Kiribati Islander's Family Seeks Asylum In New Zealand As 'Climate Change Refugees'

 
on October 17 2013 5:28 AM
Kiribati
An abandoned house that is affected by seawater during high-tides stands next to a small lagoon near the village of Tangintebu on South Tarawa in the central Pacific island nation of Kiribati on May 25, 2013. Reuters/David Gray

A man from Kiribati, a remote island nation in the central Pacific Ocean, is seeking asylum in New Zealand claiming that rising ocean levels have endangered his low-lying homeland, and has appealed to a court to recognize him and his family as "climate change refugees."

Ioane Teitiota told a New Zealand court that there is no place for him and his family to relocate to in his homeland, as rising sea levels have begun to swamp parts of the island, threatening their existence. Teitiota approached the High Court in Auckland after an immigrant tribunal refused asylum, and the court said it has reserved the decision on the appeal.

"There's no future for us when we go back to Kiribati," Teitiota had told the tribunal, BBC reported. “Especially for my children. There’s nothing for us there.”

Teitiota, 37, and his wife, moved to New Zealand from one of Kiribati's low-lying atolls, in search of a job and a better place to live, six years ago. His three children were born in New Zealand.

Teitiota told the court that his country is being destroyed by rising sea water, and its land and water resources have become contaminated by salt water and sewage, due to frequent flooding. He added that his village is overcrowded and that there is no higher ground for people to escape from the flooding, and claimed that going back to the village would endanger their lives.

The immigration tribunal, which twice rejected Teitiota's request, said that New Zealand’s immigration laws do not recognize climate change refugees and that his request did not meet the country's asylum-seeking criteria.
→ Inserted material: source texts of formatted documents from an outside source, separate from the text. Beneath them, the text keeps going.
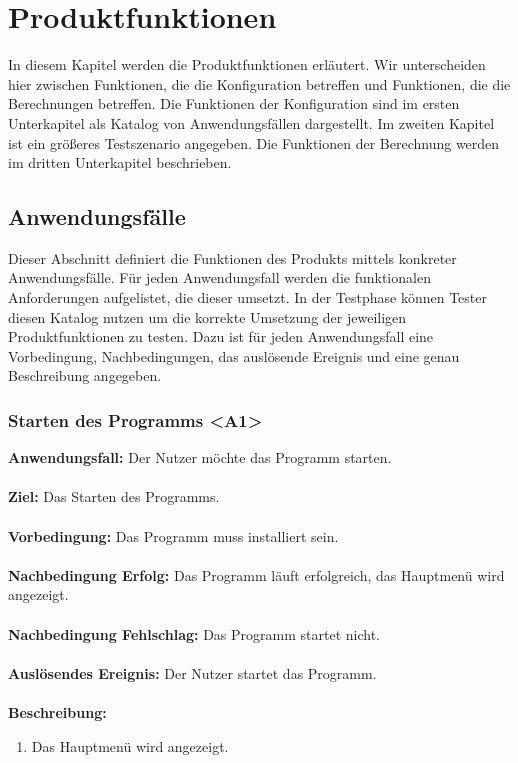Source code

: \documentclass[parskip=full]{scrartcl} %
\begin{document}
\section{Produktfunktionen}
In diesem Kapitel werden die Produktfunktionen erläutert. Wir unterscheiden hier zwischen Funktionen, die die Konfiguration betreffen und Funktionen, die die Berechnungen betreffen. Die Funktionen der Konfiguration sind im ersten Unterkapitel als Katalog von Anwendungsfällen dargestellt. Im zweiten Kapitel ist ein größeres Testszenario angegeben. Die Funktionen der Berechnung werden im dritten Unterkapitel beschrieben.

\subsection{Anwendungsfälle}
Dieser Abschnitt definiert die Funktionen des Produkts mittels konkreter Anwendungsfälle. Für jeden Anwendungsfall werden die funktionalen Anforderungen aufgelistet, die dieser umsetzt. In der Testphase können Tester diesen Katalog nutzen um die korrekte Umsetzung der jeweiligen Produktfunktionen zu testen. Dazu ist für jeden Anwendungsfall eine Vorbedingung, Nachbedingungen, das auslösende Ereignis und eine genau Beschreibung angegeben.
\newpage


\subsubsection*{Starten des Programms <A1>}
\textbf{Anwendungsfall:}  Der Nutzer möchte das Programm starten.\\\\
\textbf{Ziel:} Das Starten des Programms. \\\\
\textbf{Vorbedingung:} Das Programm muss installiert sein.  \\\\
\textbf{Nachbedingung Erfolg:} Das Programm läuft erfolgreich, das Hauptmenü wird angezeigt.\\\\
\textbf{Nachbedingung Fehlschlag:} Das Programm startet nicht. \\\\
\textbf{Auslösendes Ereignis:} Der Nutzer startet das Programm. \\\\
\textbf{Beschreibung:}
\begin{enumerate}
    \item Das Hauptmenü wird angezeigt.
\end{enumerate}
\newpage
\end{document}
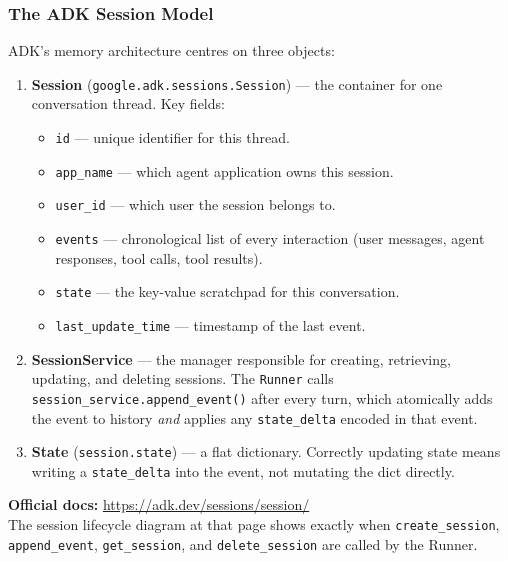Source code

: \documentclass[12pt, a4paper]{article}
\begin{document}
\begin{theorybox}
\subsubsection*{The ADK Session Model}

ADK's memory architecture centres on three objects:

\begin{enumerate}[leftmargin=*, itemsep=3pt]
  \item \textbf{Session} (\texttt{google.adk.sessions.Session}) --- the container for
    one conversation thread. Key fields:
    \begin{itemize}[itemsep=1pt]
      \item \texttt{id} --- unique identifier for this thread.
      \item \texttt{app\_name} --- which agent application owns this session.
      \item \texttt{user\_id} --- which user the session belongs to.
      \item \texttt{events} --- chronological list of every interaction (user messages,
        agent responses, tool calls, tool results).
      \item \texttt{state} --- the key-value scratchpad for this conversation.
      \item \texttt{last\_update\_time} --- timestamp of the last event.
    \end{itemize}

  \item \textbf{SessionService} --- the manager responsible for creating, retrieving,
    updating, and deleting sessions. The \texttt{Runner} calls
    \texttt{session\_service.append\_event()} after every turn, which atomically adds
    the event to history \emph{and} applies any \texttt{state\_delta} encoded in that
    event.

  \item \textbf{State} (\texttt{session.state}) --- a flat dictionary. Correctly
    updating state means writing a \texttt{state\_delta} into the event, not mutating
    the dict directly.
\end{enumerate}

\begin{notebox}
\textbf{Official docs:} \url{https://adk.dev/sessions/session/}\\
The session lifecycle diagram at that page shows exactly when
\texttt{create\_session}, \texttt{append\_event}, \texttt{get\_session}, and
\texttt{delete\_session} are called by the Runner.
\end{notebox}


\end{theorybox}
\end{document}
Teitiota‘s attorney Michael Kidd said that New Zealand’s immigration laws are outdated and that they should be changed to address issues like climate change.

"The refugee convention which came into effect at the end of the Second World War needs to be changed, to incorporate people who are fleeing climate catastrophe, and what's happening to Kiribati in the next 30 years is a catastrophe," Kidd said, according to Reuters, which cited Radio New Zealand.

Kiribati, officially known as the Republic of Kiribati, is a string of 33 coral atolls on the Equator in the central part of the vast Pacific Ocean. The island is spread over 300 square miles, and has a population of about 100,000 people. The nation's capital, Tarawa, which is only half-kilometer wide, lies half way between Hawaii and Australia.

The maximum height of Kiribati above sea level is just 3 meters and the island nation is in danger of losing its low-lying lands as rising sea levels in recent decades have swamped some of the atolls. And, the island nation has been identified by scientists as one of the world's nations susceptible to the impact of climate change and the resultant rise in sea levels.

According to the CIA World Factbook, the "low level of some of the islands make them sensitive to changes in sea level."